Mr King added: “The damage caused to the flat was mercifully low and limited to the bed however there was a clear risk of serious harm had it took hold.”

Owen Edwards, acting for Jones, said the Newtown woman “clearly” understands what she has pleaded to and that she is guilty of the offenses.

“Frankly, she is more stable in HMP Styal than outside. Sadly, she has been alcohol dependent on and off since she was 15 and now she is almost 40. She has ongoing issues in her life which has meant she has caused a great deal of problems for her family and the people around her. She is in absolutely no doubt about the seriousness of what she did and what she could have done.”

Mr Edwards added: “There is a transcript of the 999 call and an audio file. It is rather pathetic. They talk of her making growling noises; it’s more like meowing when she says she needs help. It’s more like a cat rather than a lion. It’s rather a sad and pathetic picture and although, of course, the risk could have been huge. A rather enterprising officer found a plank of wood.

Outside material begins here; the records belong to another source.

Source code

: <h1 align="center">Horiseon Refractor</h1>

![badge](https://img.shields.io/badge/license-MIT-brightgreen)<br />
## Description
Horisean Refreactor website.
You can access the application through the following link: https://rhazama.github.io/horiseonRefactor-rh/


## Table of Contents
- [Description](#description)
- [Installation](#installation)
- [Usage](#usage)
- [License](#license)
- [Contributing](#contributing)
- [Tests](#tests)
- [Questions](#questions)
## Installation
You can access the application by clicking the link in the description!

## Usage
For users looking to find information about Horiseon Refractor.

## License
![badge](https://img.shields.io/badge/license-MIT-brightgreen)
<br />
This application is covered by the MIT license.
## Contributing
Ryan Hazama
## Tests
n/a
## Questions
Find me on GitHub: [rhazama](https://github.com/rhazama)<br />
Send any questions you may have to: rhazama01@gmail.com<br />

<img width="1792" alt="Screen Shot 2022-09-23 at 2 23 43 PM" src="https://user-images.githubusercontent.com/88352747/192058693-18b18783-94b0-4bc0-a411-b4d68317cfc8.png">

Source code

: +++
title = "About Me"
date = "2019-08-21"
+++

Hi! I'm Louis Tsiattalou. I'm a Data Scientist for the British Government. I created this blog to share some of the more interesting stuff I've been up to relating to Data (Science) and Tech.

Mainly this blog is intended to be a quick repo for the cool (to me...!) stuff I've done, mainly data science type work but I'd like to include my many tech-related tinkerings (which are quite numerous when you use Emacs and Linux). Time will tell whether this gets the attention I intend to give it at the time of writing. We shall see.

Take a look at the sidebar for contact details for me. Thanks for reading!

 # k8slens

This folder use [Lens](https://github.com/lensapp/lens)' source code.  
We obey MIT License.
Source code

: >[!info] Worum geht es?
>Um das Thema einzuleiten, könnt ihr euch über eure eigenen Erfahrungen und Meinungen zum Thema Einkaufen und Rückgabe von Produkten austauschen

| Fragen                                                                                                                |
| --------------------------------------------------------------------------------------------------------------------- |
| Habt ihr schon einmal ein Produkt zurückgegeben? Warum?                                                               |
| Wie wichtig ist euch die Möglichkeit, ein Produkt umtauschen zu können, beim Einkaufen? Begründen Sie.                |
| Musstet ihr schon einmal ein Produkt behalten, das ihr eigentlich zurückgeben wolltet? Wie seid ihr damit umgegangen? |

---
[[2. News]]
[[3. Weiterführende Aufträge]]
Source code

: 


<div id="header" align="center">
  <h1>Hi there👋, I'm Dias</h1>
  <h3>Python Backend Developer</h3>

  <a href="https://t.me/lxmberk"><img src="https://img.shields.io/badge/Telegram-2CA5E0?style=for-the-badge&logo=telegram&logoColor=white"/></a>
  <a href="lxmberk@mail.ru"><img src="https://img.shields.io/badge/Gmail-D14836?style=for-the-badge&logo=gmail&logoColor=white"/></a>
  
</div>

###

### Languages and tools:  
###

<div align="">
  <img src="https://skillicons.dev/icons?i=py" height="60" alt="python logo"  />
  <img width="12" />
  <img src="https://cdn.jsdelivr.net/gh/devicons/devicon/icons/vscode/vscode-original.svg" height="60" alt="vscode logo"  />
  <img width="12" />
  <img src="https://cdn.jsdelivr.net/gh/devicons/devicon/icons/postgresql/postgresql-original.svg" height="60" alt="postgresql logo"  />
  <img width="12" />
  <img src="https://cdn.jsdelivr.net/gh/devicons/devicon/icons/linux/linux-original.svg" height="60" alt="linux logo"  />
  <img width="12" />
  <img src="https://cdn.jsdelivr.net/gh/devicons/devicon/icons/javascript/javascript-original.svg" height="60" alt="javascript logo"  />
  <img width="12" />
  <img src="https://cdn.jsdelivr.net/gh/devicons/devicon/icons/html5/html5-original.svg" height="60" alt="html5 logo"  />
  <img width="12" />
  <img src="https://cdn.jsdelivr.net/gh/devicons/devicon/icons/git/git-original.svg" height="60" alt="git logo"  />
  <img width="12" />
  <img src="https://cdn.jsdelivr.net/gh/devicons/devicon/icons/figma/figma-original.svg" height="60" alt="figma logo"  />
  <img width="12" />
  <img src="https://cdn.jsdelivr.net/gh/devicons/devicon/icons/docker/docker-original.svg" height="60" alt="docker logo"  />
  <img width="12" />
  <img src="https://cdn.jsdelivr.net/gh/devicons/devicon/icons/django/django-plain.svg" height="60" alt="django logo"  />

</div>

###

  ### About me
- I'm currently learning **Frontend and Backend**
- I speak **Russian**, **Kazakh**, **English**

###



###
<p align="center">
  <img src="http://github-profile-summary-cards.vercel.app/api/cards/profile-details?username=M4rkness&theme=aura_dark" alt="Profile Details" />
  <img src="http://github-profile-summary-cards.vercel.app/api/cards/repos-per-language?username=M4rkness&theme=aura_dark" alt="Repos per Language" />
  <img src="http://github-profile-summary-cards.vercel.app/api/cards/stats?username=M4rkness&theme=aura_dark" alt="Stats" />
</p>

“It could have been dreadful. That flat is her best hope and it is still available to her. She would get help with rent issues, alcohol issues, and in relation with her mental health problems.”

His Honor Judge Rhys Rowlands praised the police officers for having to “deal with so many different things” while on duty.

He said: “We’re all slightly critical at the police for delays but they’re acting semi-social workers, psychiatric workers. We’re asking them to do all sorts of things what they didn’t do 15 years ago because the regression of the services in the community.”

Summing up his sentencing, Judge Rowlands told Jones that despite being on a two-year conditional discharge for assaulting four emergency workers in December 2021, she reoffended by starting a fire on the top floor of the flat early on New Year’s Day.

“You had been drinking far too much and started a fire on your bed. You were extremely difficult with the police and damaged a police car. The explanation was undoubtedly that you were very, very drunk. I don’t discount your mental health issues but it was drink behind this and it was an incredibly dangerous thing to have done.

“There was a significant risk of physical harm and it was deliberately started. Your nearest neighbor was living directly beneath you, but damage was modest.

“You had been drinking. You couldn’t remember a lot what had happened. You had a bottle of rum with a friends the previous night. You’ve complied to a limited extent to support in the past.

“You were putting lives in real risk,” the judge added.

Jones, of Heol Pengwern, Llanidloes Road, Newtown, was given an 18-month prison sentence after pleading guilty to arson with intent to endanger life and criminal damage.